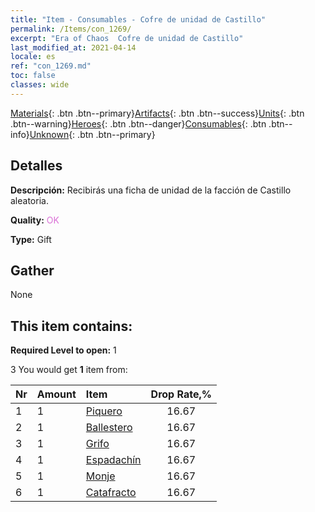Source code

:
 ```yaml
---
title: "Item - Consumables - Cofre de unidad de Castillo"
permalink: /Items/con_1269/
excerpt: "Era of Chaos  Cofre de unidad de Castillo"
last_modified_at: 2021-04-14
locale: es
ref: "con_1269.md"
toc: false
classes: wide
---
```

 [Materials](/es/Items/){: .btn .btn--primary}[Artifacts](/es/Items/Artifacts/){: .btn .btn--success}[Units](/es/Items/Units/){: .btn .btn--warning}[Heroes](/es/Items/Heroes/){: .btn .btn--danger}[Consumables](/es/Items/Consumables/){: .btn .btn--info}[Unknown](/es/Items/Unknown/){: .btn .btn--primary}

## Detalles
 **Descripción:** Recibirás una ficha de unidad de la facción de Castillo aleatoria.

 **Quality:** <span style="color: #DA70D6">OK</span>

 **Type:** Gift

## Gather

  None

## This item contains:

 **Required Level to open:** 1

 3 You would get **1** item  from:

  | Nr | Amount |     Item    | Drop Rate,% |
  |:---|:-------|:------------|:---------:|
  | 1 | 1 | [Piquero](/es/Items/unt_190/) | 16.67 | 
  | 2 | 1 | [Ballestero](/es/Items/unt_191/) | 16.67 | 
  | 3 | 1 | [Grifo](/es/Items/unt_192/) | 16.67 | 
  | 4 | 1 | [Espadachín](/es/Items/unt_193/) | 16.67 | 
  | 5 | 1 | [Monje](/es/Items/unt_194/) | 16.67 | 
  | 6 | 1 | [Catafracto](/es/Items/unt_195/) | 16.67 | 
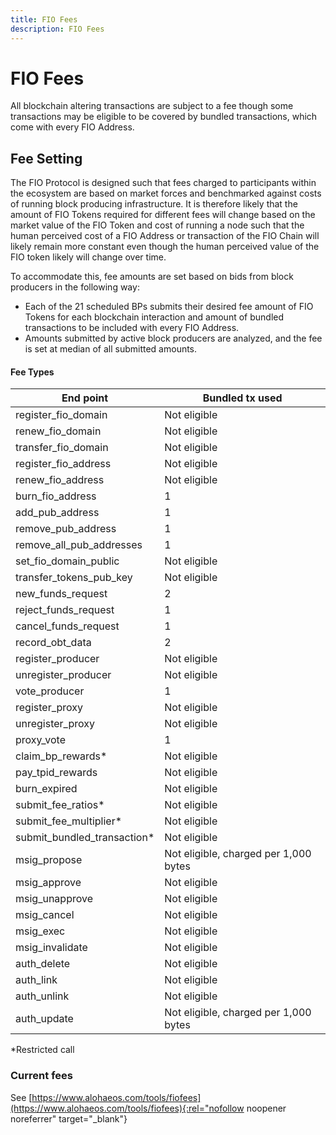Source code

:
 ```yaml
---
title: FIO Fees
description: FIO Fees
---
```

# FIO Fees

All blockchain altering transactions are subject to a fee though some transactions may be eligible to be covered by bundled transactions, which come with every FIO Address.

## Fee Setting

The FIO Protocol is designed such that fees charged to participants within the ecosystem are based on market forces and benchmarked against costs of running block producing infrastructure. It is therefore likely that the amount of FIO Tokens required for different fees will change based on the market value of the FIO Token and cost of running a node such that the human perceived cost of a FIO Address or transaction of the FIO Chain will likely remain more constant even though the human perceived value of the FIO token likely will change over time. 

To accommodate this, fee amounts are set based on bids from block producers in the following way: 

* Each of the 21 scheduled BPs submits their desired fee amount of FIO Tokens for each blockchain interaction and amount of bundled transactions to be included with every FIO Address.
* Amounts submitted by active block producers are analyzed, and the fee is set at median of all submitted amounts.

#### Fee Types

|End point |Bundled tx used|
|---|---|
|register_fio_domain |Not eligible |
|renew_fio_domain |Not eligible |
|transfer_fio_domain |Not eligible |
|register_fio_address |Not eligible |
|renew_fio_address |Not eligible |
|burn_fio_address |1 |
|add_pub_address |1 |
|remove_pub_address |1 |
|remove_all_pub_addresses |1 |
|set_fio_domain_public |Not eligible |
|transfer_tokens_pub_key |Not eligible |
|new_funds_request |2 |
|reject_funds_request |1 |
|cancel_funds_request |1 |
|record_obt_data |2 |
|register_producer |Not eligible |
|unregister_producer |Not eligible |
|vote_producer |1 |
|register_proxy |Not eligible |
|unregister_proxy |Not eligible |
|proxy_vote |1 |
|claim_bp_rewards* |Not eligible |
|pay_tpid_rewards |Not eligible |
|burn_expired |Not eligible |
|submit_fee_ratios* |Not eligible |
|submit_fee_multiplier* |Not eligible |
|submit_bundled_transaction* |Not eligible |
|msig_propose |Not eligible, charged per 1,000 bytes |
|msig_approve |Not eligible |
|msig_unapprove |Not eligible |
|msig_cancel |Not eligible |
|msig_exec |Not eligible |
|msig_invalidate |Not eligible |
|auth_delete |Not eligible |
|auth_link |Not eligible |
|auth_unlink |Not eligible |
|auth_update |Not eligible, charged per 1,000 bytes |

*Restricted call

### Current fees

See [https://www.alohaeos.com/tools/fiofees​](https://www.alohaeos.com/tools/fiofees){:rel="nofollow noopener noreferrer" target="_blank"}





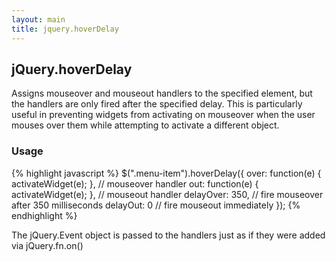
 ```yaml
---
layout: main
title: jquery.hoverDelay
---
```


## jQuery.hoverDelay

Assigns mouseover and mouseout handlers to the specified element, but the handlers
are only fired after the specified delay. This is particularly useful in preventing widgets from
activating on mouseover when the user mouses over them while attempting to activate a different object.

### Usage

{% highlight javascript %}
    $(".menu-item").hoverDelay({
        over: function(e) { activateWidget(e); }, // mouseover handler
        out: function(e) { activateWidget(e); }, // mouseout handler
        delayOver: 350, // fire mouseover after 350 milliseconds
        delayOut: 0 // fire mouseout immediately
    });
{% endhighlight %}

The jQuery.Event object is passed to the handlers just as if they were added via jQuery.fn.on()

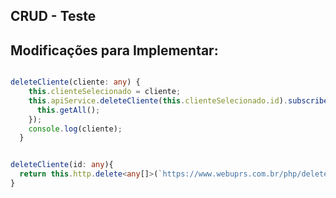 ## CRUD - Teste

## Modificações para Implementar:

```typescript

deleteCliente(cliente: any) {
    this.clienteSelecionado = cliente;
    this.apiService.deleteCliente(this.clienteSelecionado.id).subscribe(() => {
      this.getAll();
    });
    console.log(cliente);
  }

```

```typescript

deleteCliente(id: any){
  return this.http.delete<any[]>(`https://www.webuprs.com.br/php/deleteCliente.php?id=${id}`)
}

```
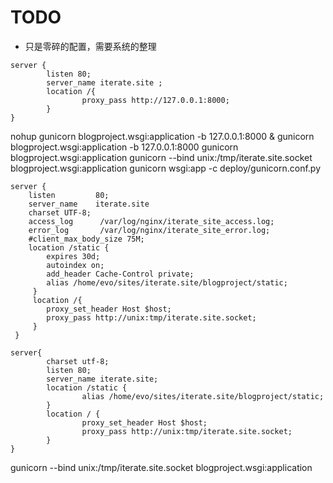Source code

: # TODO

* 只是零碎的配置，需要系统的整理







```nginx
server {
        listen 80;
        server_name iterate.site ;
        location /{
                proxy_pass http://127.0.0.1:8000;
        }
}
```

nohup gunicorn blogproject.wsgi:application -b 127.0.0.1:8000 &
gunicorn blogproject.wsgi:application -b 127.0.0.1:8000
gunicorn blogproject.wsgi:application
gunicorn --bind unix:/tmp/iterate.site.socket blogproject.wsgi:application
gunicorn wsgi:app -c deploy/gunicorn.conf.py



```nginx
server {
    listen         80;
    server_name    iterate.site
    charset UTF-8;
    access_log      /var/log/nginx/iterate_site_access.log;
    error_log       /var/log/nginx/iterate_site_error.log;
    #client_max_body_size 75M;
    location /static {
        expires 30d;
        autoindex on;
        add_header Cache-Control private;
        alias /home/evo/sites/iterate.site/blogproject/static;
     }
     location /{
        proxy_set_header Host $host;
        proxy_pass http://unix:tmp/iterate.site.socket;
     }
 }
```





```nginx
server{
        charset utf-8;
        listen 80;
        server_name iterate.site;
        location /static {
                alias /home/evo/sites/iterate.site/blogproject/static;
        }
        location / {
                proxy_set_header Host $host;
                proxy_pass http://unix:tmp/iterate.site.socket;
        }
}
```

gunicorn --bind unix:/tmp/iterate.site.socket blogproject.wsgi:application

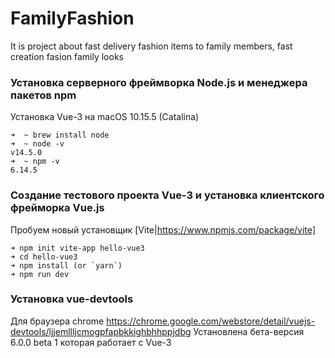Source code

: # FamilyFashion

It is project about fast delivery fashion items to family members, fast creation fasion family looks

### Установка серверного фреймворка Node.js и менеджера пакетов npm
Установка Vue-3 на macOS 10.15.5 (Catalina)

```
➜  ~ brew install node
➜  ~ node -v
v14.5.0
➜  ~ npm -v
6.14.5
```

### Создание тестового проекта Vue-3 и установка клиентского фрейморка Vue.js

Пробуем новый установщик [Vite|https://www.npmjs.com/package/vite]
```
➜ npm init vite-app hello-vue3
➜ cd hello-vue3
➜ npm install (or `yarn`)
➜ npm run dev
```

### Установка vue-devtools
Для браузера chrome https://chrome.google.com/webstore/detail/vuejs-devtools/ljjemllljcmogpfapbkkighbhhppjdbg Установлена бета-версия 6.0.0 beta 1 которая работает с Vue-3
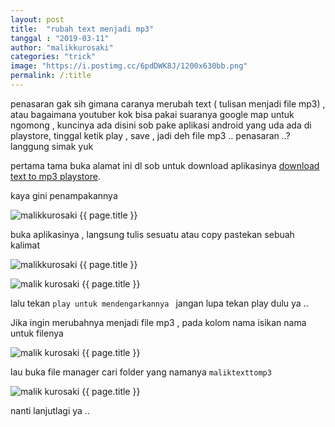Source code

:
 ```yaml
---
layout: post
title:  "rubah text menjadi mp3"
tanggal : "2019-03-11"
author: "malikkurosaki"
categories: "trick"
image: "https://i.postimg.cc/6pdDWK8J/1200x630bb.png"
permalink: /:title
---
```

penasaran gak sih gimana caranya merubah text ( tulisan menjadi file mp3) , atau bagaimana youtuber kok bisa pakai
suaranya google map untuk ngomong , kuncinya ada disini sob pake aplikasi android yang uda ada di playstore, tinggal ketik 
play , save , jadi deh file mp3 .. penasaran ..? langgung simak yuk <!-- more -->

pertama tama buka alamat ini dl sob untuk download aplikasinya [download text to mp3 playstore](https://play.google.com/store/apps/details?id=com.malikkurosaki.maliktexttomp3).

kaya gini penampakannya

![malikkurosaki {{ page.title }}](https://i.postimg.cc/ncYksYjF/image.png)

buka aplikasinya , langsung tulis sesuatu atau copy pastekan sebuah kalimat

![malikkurosaki {{ page.title }}](https://i.postimg.cc/vDwd6bxw/image.png)

![malik kurosaki {{ page.title }}](https://i.postimg.cc/wxyyJ2Rw/image.png)

lalu tekan `play untuk mendengarkannya ` jangan lupa tekan play dulu ya ..

Jika ingin merubahnya menjadi file mp3 , pada kolom nama isikan nama untuk filenya

![malik kurosaki {{ page.title }}](https://i.postimg.cc/mrghryGN/image.png)

lau buka file manager cari folder yang namanya `maliktexttomp3`

![malik kurosaki {{ page.title }}](https://i.postimg.cc/W1XbxqJD/image.png)

nanti lanjutlagi ya .. 

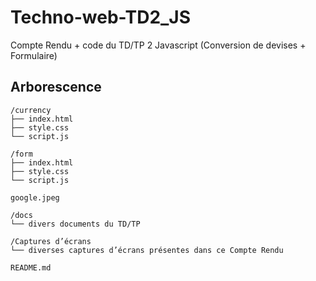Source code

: # Techno-web-TD2_JS

Compte Rendu + code du TD/TP 2 Javascript (Conversion de devises + Formulaire) 


## Arborescence
```
/currency
├── index.html
├── style.css
└── script.js

/form
├── index.html
├── style.css
└── script.js

google.jpeg

/docs
└── divers documents du TD/TP

/Captures d’écrans
└── diverses captures d’écrans présentes dans ce Compte Rendu

README.md
```

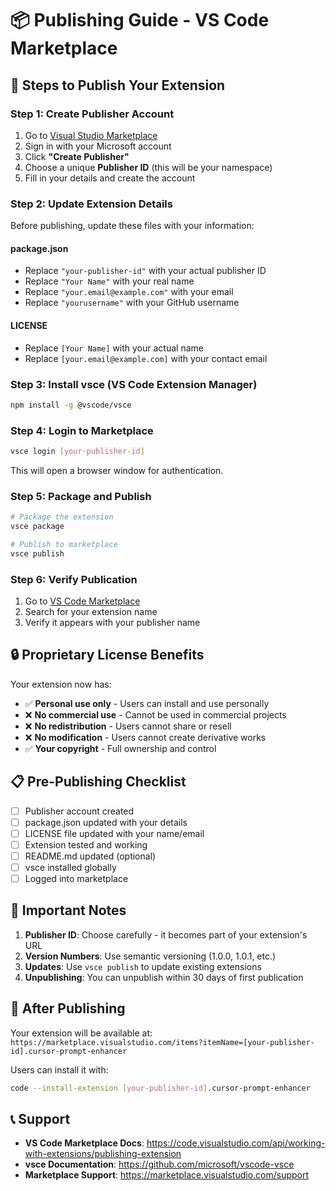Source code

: # 📦 Publishing Guide - VS Code Marketplace

## 🎯 **Steps to Publish Your Extension**

### **Step 1: Create Publisher Account**
1. Go to [Visual Studio Marketplace](https://marketplace.visualstudio.com/manage)
2. Sign in with your Microsoft account
3. Click **"Create Publisher"**
4. Choose a unique **Publisher ID** (this will be your namespace)
5. Fill in your details and create the account

### **Step 2: Update Extension Details**
Before publishing, update these files with your information:

#### **package.json**
- Replace `"your-publisher-id"` with your actual publisher ID
- Replace `"Your Name"` with your real name
- Replace `"your.email@example.com"` with your email
- Replace `"yourusername"` with your GitHub username

#### **LICENSE**
- Replace `[Your Name]` with your actual name
- Replace `[your.email@example.com]` with your contact email

### **Step 3: Install vsce (VS Code Extension Manager)**
```bash
npm install -g @vscode/vsce
```

### **Step 4: Login to Marketplace**
```bash
vsce login [your-publisher-id]
```
This will open a browser window for authentication.

### **Step 5: Package and Publish**
```bash
# Package the extension
vsce package

# Publish to marketplace
vsce publish
```

### **Step 6: Verify Publication**
1. Go to [VS Code Marketplace](https://marketplace.visualstudio.com/)
2. Search for your extension name
3. Verify it appears with your publisher name

## 🔒 **Proprietary License Benefits**

Your extension now has:
- ✅ **Personal use only** - Users can install and use personally
- ❌ **No commercial use** - Cannot be used in commercial projects
- ❌ **No redistribution** - Users cannot share or resell
- ❌ **No modification** - Users cannot create derivative works
- ✅ **Your copyright** - Full ownership and control

## 📋 **Pre-Publishing Checklist**

- [ ] Publisher account created
- [ ] package.json updated with your details
- [ ] LICENSE file updated with your name/email
- [ ] Extension tested and working
- [ ] README.md updated (optional)
- [ ] vsce installed globally
- [ ] Logged into marketplace

## 🚨 **Important Notes**

1. **Publisher ID**: Choose carefully - it becomes part of your extension's URL
2. **Version Numbers**: Use semantic versioning (1.0.0, 1.0.1, etc.)
3. **Updates**: Use `vsce publish` to update existing extensions
4. **Unpublishing**: You can unpublish within 30 days of first publication

## 🎉 **After Publishing**

Your extension will be available at:
`https://marketplace.visualstudio.com/items?itemName=[your-publisher-id].cursor-prompt-enhancer`

Users can install it with:
```bash
code --install-extension [your-publisher-id].cursor-prompt-enhancer
```

## 📞 **Support**

- **VS Code Marketplace Docs**: https://code.visualstudio.com/api/working-with-extensions/publishing-extension
- **vsce Documentation**: https://github.com/microsoft/vscode-vsce
- **Marketplace Support**: https://marketplace.visualstudio.com/support

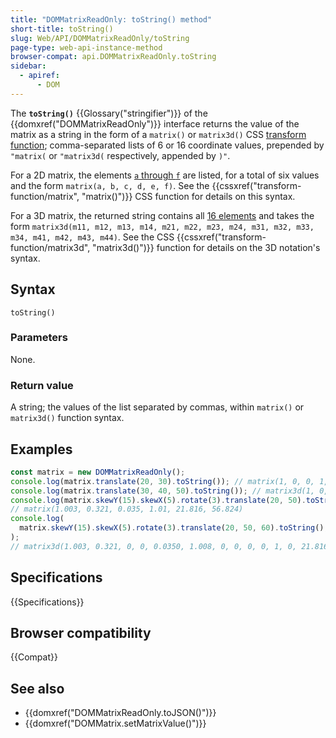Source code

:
 ```yaml
---
title: "DOMMatrixReadOnly: toString() method"
short-title: toString()
slug: Web/API/DOMMatrixReadOnly/toString
page-type: web-api-instance-method
browser-compat: api.DOMMatrixReadOnly.toString
sidebar:
  - apiref:
      - DOM
---
```


The **`toString()`** {{Glossary("stringifier")}} of the {{domxref("DOMMatrixReadOnly")}} interface returns the value of the matrix as a string in the form of a `matrix()` or `matrix3d()` CSS [transform function](/en-US/docs/Web/CSS/transform-function); comma-separated lists of 6 or 16 coordinate values, prepended by `"matrix(` or `"matrix3d(` respectively, appended by `)"`.

For a 2D matrix, the elements [`a` through `f`](/en-US/docs/Web/API/DOMMatrix#a) are listed, for a total of six values and the form `matrix(a, b, c, d, e, f)`. See the {{cssxref("transform-function/matrix", "matrix()")}} CSS function for details on this syntax.

For a 3D matrix, the returned string contains all [16 elements](/en-US/docs/Web/API/DOMMatrix#m11) and takes the form `matrix3d(m11, m12, m13, m14, m21, m22, m23, m24, m31, m32, m33, m34, m41, m42, m43, m44)`. See the CSS {{cssxref("transform-function/matrix3d", "matrix3d()")}} function for details on the 3D notation's syntax.

## Syntax

```js-nolint
toString()
```

### Parameters

None.

### Return value

A string; the values of the list separated by commas, within `matrix()` or `matrix3d()` function syntax.

## Examples

```js
const matrix = new DOMMatrixReadOnly();
console.log(matrix.translate(20, 30).toString()); // matrix(1, 0, 0, 1, 20, 30)
console.log(matrix.translate(30, 40, 50).toString()); // matrix3d(1, 0, 0, 0, 0, 1, 0, 0, 0, 0, 1, 0, 30, 40, 50, 1)
console.log(matrix.skewY(15).skewX(5).rotate(3).translate(20, 50).toString());
// matrix(1.003, 0.321, 0.035, 1.01, 21.816, 56.824)
console.log(
  matrix.skewY(15).skewX(5).rotate(3).translate(20, 50, 60).toString(),
);
// matrix3d(1.003, 0.321, 0, 0, 0.0350, 1.008, 0, 0, 0, 0, 1, 0, 21.816, 56.824, 60, 1)
```

## Specifications

{{Specifications}}

## Browser compatibility

{{Compat}}

## See also

- {{domxref("DOMMatrixReadOnly.toJSON()")}}
- {{domxref("DOMMatrix.setMatrixValue()")}}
━━━━
Each line from the first line of the data above through the one containing "3 You would" must be set down exactly; the pictures must not be.

Source code

:
 ```yaml
---
title: "Item - Consumables - Cofre de unidad de Castillo"
permalink: /Items/con_1269/
excerpt: "Era of Chaos  Cofre de unidad de Castillo"
last_modified_at: 2021-04-14
locale: es
ref: "con_1269.md"
toc: false
classes: wide
---
```

 [Materials](/es/Items/){: .btn .btn--primary}[Artifacts](/es/Items/Artifacts/){: .btn .btn--success}[Units](/es/Items/Units/){: .btn .btn--warning}[Heroes](/es/Items/Heroes/){: .btn .btn--danger}[Consumables](/es/Items/Consumables/){: .btn .btn--info}[Unknown](/es/Items/Unknown/){: .btn .btn--primary}

## Detalles
 **Descripción:** Recibirás una ficha de unidad de la facción de Castillo aleatoria.

 **Quality:** <span style="color: #DA70D6">OK</span>

 **Type:** Gift

## Gather

  None

## This item contains:

 **Required Level to open:** 1

 3 You would get **1** item  from:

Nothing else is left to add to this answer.